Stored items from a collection
────────

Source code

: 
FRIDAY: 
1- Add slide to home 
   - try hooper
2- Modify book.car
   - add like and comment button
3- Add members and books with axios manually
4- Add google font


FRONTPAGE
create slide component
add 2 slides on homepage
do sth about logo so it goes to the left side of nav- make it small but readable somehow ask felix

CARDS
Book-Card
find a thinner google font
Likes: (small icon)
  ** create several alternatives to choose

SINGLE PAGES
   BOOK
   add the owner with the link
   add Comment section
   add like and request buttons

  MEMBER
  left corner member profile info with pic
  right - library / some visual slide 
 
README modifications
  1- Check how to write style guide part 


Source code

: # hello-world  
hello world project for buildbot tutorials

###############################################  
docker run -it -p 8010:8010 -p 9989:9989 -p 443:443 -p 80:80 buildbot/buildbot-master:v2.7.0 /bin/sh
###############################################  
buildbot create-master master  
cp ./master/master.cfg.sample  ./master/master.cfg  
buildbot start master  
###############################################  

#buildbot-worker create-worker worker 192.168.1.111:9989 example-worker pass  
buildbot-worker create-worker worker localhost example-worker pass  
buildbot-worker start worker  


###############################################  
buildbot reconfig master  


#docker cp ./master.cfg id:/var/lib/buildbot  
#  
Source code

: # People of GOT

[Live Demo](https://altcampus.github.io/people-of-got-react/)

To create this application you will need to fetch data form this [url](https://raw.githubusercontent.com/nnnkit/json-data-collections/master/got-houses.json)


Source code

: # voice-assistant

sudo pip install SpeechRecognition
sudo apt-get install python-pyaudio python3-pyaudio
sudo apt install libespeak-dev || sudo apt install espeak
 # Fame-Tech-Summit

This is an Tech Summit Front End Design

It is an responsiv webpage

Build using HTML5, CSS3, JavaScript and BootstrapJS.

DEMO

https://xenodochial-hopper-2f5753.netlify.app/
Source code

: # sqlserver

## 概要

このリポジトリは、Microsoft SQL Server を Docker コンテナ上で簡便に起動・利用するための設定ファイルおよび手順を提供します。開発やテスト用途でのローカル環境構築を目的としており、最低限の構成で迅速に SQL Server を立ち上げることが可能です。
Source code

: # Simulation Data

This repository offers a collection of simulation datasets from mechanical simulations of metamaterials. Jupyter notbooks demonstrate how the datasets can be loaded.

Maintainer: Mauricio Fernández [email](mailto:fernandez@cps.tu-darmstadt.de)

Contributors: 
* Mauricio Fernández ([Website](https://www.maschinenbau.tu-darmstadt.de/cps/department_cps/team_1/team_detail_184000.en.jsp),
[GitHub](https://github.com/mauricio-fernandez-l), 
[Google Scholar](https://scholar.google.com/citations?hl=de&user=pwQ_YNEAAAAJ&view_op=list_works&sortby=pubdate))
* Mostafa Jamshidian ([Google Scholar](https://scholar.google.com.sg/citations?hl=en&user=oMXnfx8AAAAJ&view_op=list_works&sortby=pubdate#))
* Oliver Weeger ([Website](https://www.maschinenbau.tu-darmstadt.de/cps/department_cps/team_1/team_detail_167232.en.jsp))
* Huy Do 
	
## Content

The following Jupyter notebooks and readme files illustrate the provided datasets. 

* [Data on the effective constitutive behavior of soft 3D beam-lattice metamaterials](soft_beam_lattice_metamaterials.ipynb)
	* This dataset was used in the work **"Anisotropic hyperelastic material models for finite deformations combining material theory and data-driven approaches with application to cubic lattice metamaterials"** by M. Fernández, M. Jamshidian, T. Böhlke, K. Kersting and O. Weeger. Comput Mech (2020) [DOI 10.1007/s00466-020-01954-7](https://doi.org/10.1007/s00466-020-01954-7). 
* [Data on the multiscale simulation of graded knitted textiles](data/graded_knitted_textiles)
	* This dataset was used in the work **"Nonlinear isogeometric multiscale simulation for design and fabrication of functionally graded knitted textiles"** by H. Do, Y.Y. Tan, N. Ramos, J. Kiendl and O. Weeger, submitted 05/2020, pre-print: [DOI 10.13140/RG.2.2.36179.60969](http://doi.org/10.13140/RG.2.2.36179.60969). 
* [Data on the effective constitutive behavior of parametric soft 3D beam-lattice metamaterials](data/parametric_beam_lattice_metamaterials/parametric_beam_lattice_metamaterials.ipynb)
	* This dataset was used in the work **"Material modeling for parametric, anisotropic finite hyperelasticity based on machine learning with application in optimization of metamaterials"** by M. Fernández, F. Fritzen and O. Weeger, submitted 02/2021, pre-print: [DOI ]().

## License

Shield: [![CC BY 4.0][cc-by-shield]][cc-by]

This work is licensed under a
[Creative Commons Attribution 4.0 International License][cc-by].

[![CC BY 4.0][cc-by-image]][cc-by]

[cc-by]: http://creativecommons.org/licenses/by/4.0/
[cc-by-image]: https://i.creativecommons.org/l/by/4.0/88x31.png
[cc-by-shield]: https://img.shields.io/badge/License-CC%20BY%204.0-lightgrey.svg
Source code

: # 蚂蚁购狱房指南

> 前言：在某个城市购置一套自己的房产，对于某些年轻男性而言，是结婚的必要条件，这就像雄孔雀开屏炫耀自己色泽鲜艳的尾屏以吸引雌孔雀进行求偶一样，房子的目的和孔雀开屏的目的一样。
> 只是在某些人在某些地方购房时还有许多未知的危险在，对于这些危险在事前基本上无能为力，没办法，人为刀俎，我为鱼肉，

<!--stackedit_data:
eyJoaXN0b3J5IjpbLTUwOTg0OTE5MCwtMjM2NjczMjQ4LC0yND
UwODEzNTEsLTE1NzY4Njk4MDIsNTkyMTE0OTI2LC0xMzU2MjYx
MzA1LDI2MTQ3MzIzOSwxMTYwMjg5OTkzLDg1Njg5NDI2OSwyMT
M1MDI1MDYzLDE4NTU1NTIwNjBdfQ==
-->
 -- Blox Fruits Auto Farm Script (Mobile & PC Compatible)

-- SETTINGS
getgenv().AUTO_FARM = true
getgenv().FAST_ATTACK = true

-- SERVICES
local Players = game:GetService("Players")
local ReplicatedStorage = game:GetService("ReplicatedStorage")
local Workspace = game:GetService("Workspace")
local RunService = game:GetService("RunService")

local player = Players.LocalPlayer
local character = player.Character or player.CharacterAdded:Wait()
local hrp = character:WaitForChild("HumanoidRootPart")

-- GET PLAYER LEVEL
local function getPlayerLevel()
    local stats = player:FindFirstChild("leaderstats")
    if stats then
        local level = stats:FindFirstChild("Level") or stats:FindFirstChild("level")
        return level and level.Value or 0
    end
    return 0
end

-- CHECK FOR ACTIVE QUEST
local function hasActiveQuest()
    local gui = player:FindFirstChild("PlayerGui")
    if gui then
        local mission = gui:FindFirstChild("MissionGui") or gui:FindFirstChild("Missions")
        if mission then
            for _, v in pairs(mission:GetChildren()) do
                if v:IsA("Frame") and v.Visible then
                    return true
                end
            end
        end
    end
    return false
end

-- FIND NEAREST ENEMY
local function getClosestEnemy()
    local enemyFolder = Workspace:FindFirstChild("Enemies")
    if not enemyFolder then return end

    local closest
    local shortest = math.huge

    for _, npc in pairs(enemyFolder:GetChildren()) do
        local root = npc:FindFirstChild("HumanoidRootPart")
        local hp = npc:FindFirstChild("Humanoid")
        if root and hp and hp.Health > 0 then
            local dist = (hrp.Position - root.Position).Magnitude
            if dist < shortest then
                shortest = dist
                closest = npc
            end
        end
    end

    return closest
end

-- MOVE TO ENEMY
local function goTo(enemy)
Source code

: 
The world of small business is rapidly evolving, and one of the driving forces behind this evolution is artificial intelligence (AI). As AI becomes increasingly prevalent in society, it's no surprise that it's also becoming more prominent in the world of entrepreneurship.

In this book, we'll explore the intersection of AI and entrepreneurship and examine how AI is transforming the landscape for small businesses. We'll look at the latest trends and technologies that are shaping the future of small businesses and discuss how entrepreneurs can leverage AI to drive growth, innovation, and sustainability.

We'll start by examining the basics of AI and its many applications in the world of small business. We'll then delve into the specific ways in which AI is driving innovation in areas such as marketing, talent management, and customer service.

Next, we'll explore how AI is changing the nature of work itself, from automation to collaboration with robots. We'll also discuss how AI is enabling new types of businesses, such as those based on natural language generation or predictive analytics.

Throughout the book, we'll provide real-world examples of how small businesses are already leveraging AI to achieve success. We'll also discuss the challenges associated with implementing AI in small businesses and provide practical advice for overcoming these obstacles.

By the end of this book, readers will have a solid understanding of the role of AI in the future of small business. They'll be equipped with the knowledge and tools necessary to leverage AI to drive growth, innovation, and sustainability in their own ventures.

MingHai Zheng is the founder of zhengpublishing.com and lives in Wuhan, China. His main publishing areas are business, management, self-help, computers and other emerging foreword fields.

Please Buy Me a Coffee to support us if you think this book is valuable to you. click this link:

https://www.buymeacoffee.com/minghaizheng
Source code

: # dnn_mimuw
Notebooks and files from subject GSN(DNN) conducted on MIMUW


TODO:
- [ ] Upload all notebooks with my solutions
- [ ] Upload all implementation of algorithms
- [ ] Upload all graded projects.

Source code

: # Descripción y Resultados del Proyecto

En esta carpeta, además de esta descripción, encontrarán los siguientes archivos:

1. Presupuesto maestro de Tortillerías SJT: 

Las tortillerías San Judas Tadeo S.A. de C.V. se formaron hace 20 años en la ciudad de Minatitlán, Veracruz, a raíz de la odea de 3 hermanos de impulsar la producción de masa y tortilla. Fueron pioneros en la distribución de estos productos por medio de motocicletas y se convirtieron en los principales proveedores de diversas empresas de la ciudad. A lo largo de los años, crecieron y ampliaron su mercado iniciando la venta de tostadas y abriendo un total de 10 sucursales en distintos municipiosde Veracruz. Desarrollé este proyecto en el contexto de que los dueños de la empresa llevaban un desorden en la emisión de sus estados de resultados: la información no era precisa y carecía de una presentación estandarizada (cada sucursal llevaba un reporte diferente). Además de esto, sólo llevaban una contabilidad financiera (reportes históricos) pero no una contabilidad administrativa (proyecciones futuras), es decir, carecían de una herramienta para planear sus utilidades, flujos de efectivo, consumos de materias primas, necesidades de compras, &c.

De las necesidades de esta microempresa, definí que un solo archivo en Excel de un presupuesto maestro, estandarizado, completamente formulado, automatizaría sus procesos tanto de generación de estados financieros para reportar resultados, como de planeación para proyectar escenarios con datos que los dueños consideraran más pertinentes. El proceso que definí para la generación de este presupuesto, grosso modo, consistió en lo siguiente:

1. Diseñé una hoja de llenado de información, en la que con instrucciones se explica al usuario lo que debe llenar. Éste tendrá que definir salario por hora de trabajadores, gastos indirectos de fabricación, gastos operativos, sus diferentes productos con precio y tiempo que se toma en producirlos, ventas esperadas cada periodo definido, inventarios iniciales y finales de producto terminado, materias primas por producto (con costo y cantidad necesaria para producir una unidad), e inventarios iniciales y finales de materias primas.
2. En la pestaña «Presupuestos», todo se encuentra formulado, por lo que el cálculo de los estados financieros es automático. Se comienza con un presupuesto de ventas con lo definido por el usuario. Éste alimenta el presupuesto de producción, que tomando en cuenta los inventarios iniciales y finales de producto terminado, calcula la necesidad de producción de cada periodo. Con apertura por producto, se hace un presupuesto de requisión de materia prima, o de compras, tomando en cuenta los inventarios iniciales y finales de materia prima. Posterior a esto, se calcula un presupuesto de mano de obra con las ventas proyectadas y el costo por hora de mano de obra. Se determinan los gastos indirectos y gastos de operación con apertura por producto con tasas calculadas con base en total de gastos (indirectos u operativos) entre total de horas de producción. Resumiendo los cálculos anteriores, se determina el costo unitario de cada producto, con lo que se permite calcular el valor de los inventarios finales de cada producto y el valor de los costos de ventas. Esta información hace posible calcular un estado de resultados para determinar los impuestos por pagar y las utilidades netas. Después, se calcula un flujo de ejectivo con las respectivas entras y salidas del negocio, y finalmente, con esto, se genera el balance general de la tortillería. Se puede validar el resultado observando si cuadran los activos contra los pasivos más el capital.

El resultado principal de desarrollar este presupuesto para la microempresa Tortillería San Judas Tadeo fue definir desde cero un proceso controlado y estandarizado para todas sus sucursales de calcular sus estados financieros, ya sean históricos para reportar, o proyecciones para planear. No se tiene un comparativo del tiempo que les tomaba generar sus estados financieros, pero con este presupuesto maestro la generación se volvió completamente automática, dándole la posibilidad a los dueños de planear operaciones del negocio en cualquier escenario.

────────

▶ **What is being asked**
Only the lines from the first line of the records through the line with "left corner member profile info with pic" should be reproduced, exactly and with nothing added.

▶ **Completed exercise**
Source code

: 
FRIDAY: 
1- Add slide to home 
   - try hooper
2- Modify book.car
   - add like and comment button
3- Add members and books with axios manually
4- Add google font


FRONTPAGE
create slide component
add 2 slides on homepage
do sth about logo so it goes to the left side of nav- make it small but readable somehow ask felix

CARDS
Book-Card
find a thinner google font
Likes: (small icon)
  ** create several alternatives to choose

SINGLE PAGES
   BOOK
   add the owner with the link
   add Comment section
   add like and request buttons

  MEMBER
  left corner member profile info with pic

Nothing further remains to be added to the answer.